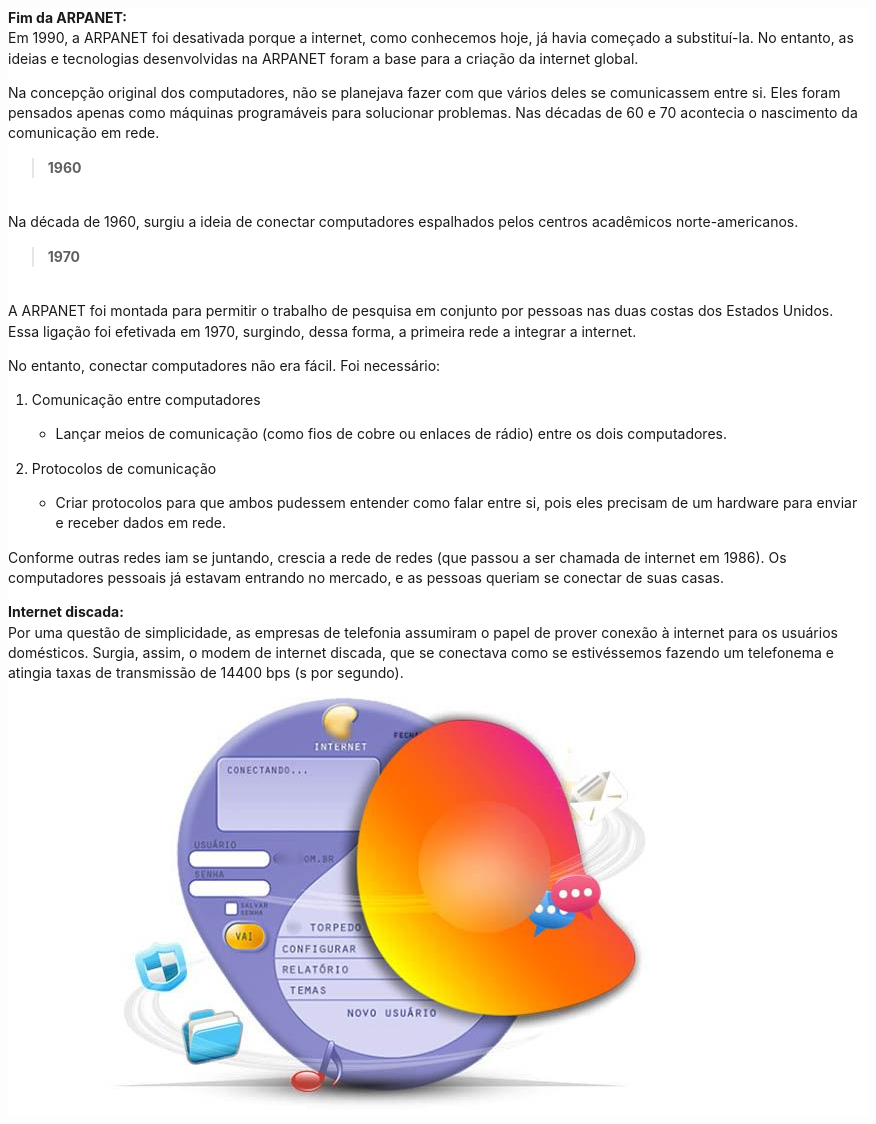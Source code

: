 **Fim da ARPANET:**
</br>
Em 1990, a ARPANET foi desativada porque a internet, como conhecemos hoje, já havia começado a substituí-la. No entanto, as ideias e tecnologias desenvolvidas na ARPANET foram a base para a criação da internet global.


Na concepção original dos computadores, não se planejava fazer com que vários deles se comunicassem entre si. Eles foram pensados apenas como máquinas programáveis para solucionar problemas. Nas décadas de 60 e 70 acontecia o nascimento da comunicação em rede.

> **1960**
</br>
Na década de 1960, surgiu a ideia de conectar computadores espalhados pelos centros acadêmicos norte-americanos.

> **1970**
</br>
A ARPANET foi montada para permitir o trabalho de pesquisa em conjunto por pessoas nas duas costas dos Estados Unidos. Essa ligação foi efetivada em 1970, surgindo, dessa forma, a primeira rede a integrar a internet.

No entanto, conectar computadores não era fácil. Foi necessário:

1. Comunicação entre computadores
    - Lançar meios de comunicação (como fios de cobre ou enlaces de rádio) entre os dois computadores.

2. Protocolos de comunicação
    - Criar protocolos para que ambos pudessem entender como falar entre si, pois eles precisam de um hardware para enviar e receber dados em rede.

Conforme outras redes iam se juntando, crescia a rede de redes (que passou a ser chamada de internet em 1986). Os computadores pessoais já estavam entrando no mercado, e as pessoas queriam se conectar de suas casas.

**Internet discada:**
</br>
Por uma questão de simplicidade, as empresas de telefonia assumiram o papel de prover conexão à internet para os usuários domésticos. Surgia, assim, o modem de internet discada, que se conectava como se estivéssemos fazendo um telefonema e atingia taxas de transmissão de 14400 bps (s por segundo).

<img src="./assets/images/dial_up_internet.jpg">
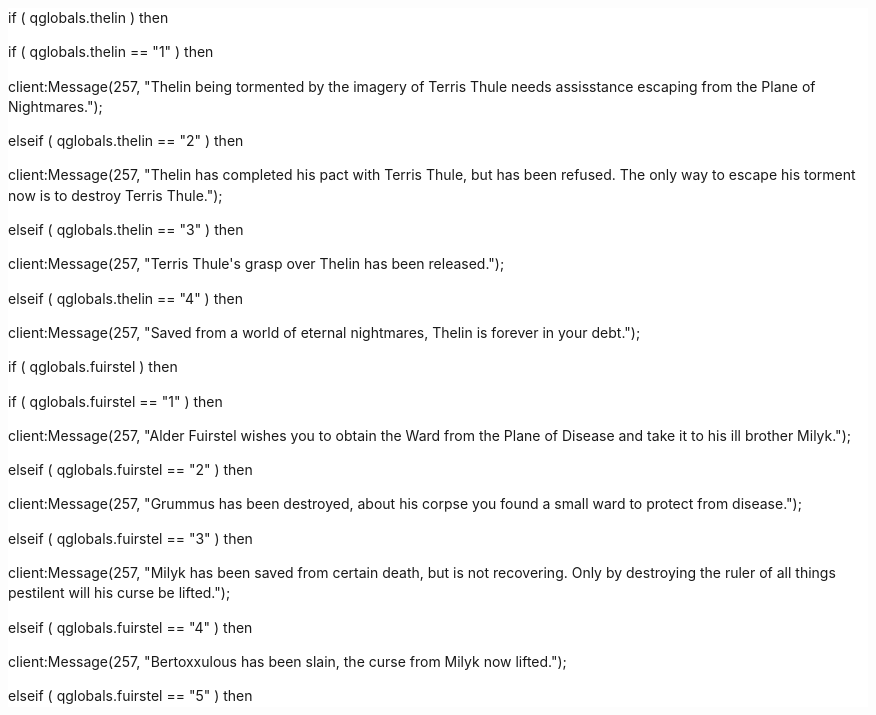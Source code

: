 

if ( qglobals.thelin ) then


if ( qglobals.thelin == "1" ) then



client:Message(257, "Thelin being tormented by the imagery of Terris Thule needs assisstance escaping from the Plane of Nightmares.");


elseif ( qglobals.thelin == "2" ) then



client:Message(257, "Thelin has completed his pact with Terris Thule, but has been refused. The only way to escape his torment now is to destroy Terris Thule.");


elseif ( qglobals.thelin == "3" ) then



client:Message(257, "Terris Thule's grasp over Thelin has been released.");


elseif ( qglobals.thelin == "4" ) then



client:Message(257, "Saved from a world of eternal nightmares, Thelin is forever in your debt.");




if ( qglobals.fuirstel ) then


if ( qglobals.fuirstel == "1" ) then



client:Message(257, "Alder Fuirstel wishes you to obtain the Ward from the Plane of Disease and take it to his ill brother Milyk.");


elseif ( qglobals.fuirstel == "2" ) then



client:Message(257, "Grummus has been destroyed, about his corpse you found a small ward to protect from disease.");


elseif ( qglobals.fuirstel == "3" ) then



client:Message(257, "Milyk has been saved from certain death, but is not recovering.  Only by destroying the ruler of all things pestilent will his curse be lifted.");


elseif ( qglobals.fuirstel == "4" ) then



client:Message(257, "Bertoxxulous has been slain, the curse from Milyk now lifted.");


elseif ( qglobals.fuirstel == "5" ) then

▶ **Task details**
Take every line from the records above that has the word "computadores" and copy it.

▶ **Task result**
Na concepção original dos computadores, não se planejava fazer com que vários deles se comunicassem entre si. Eles foram pensados apenas como máquinas programáveis para solucionar problemas. Nas décadas de 60 e 70 acontecia o nascimento da comunicação em rede.
Na década de 1960, surgiu a ideia de conectar computadores espalhados pelos centros acadêmicos norte-americanos.
No entanto, conectar computadores não era fácil. Foi necessário:
1. Comunicação entre computadores
    - Lançar meios de comunicação (como fios de cobre ou enlaces de rádio) entre os dois computadores.
Conforme outras redes iam se juntando, crescia a rede de redes (que passou a ser chamada de internet em 1986). Os computadores pessoais já estavam entrando no mercado, e as pessoas queriam se conectar de suas casas.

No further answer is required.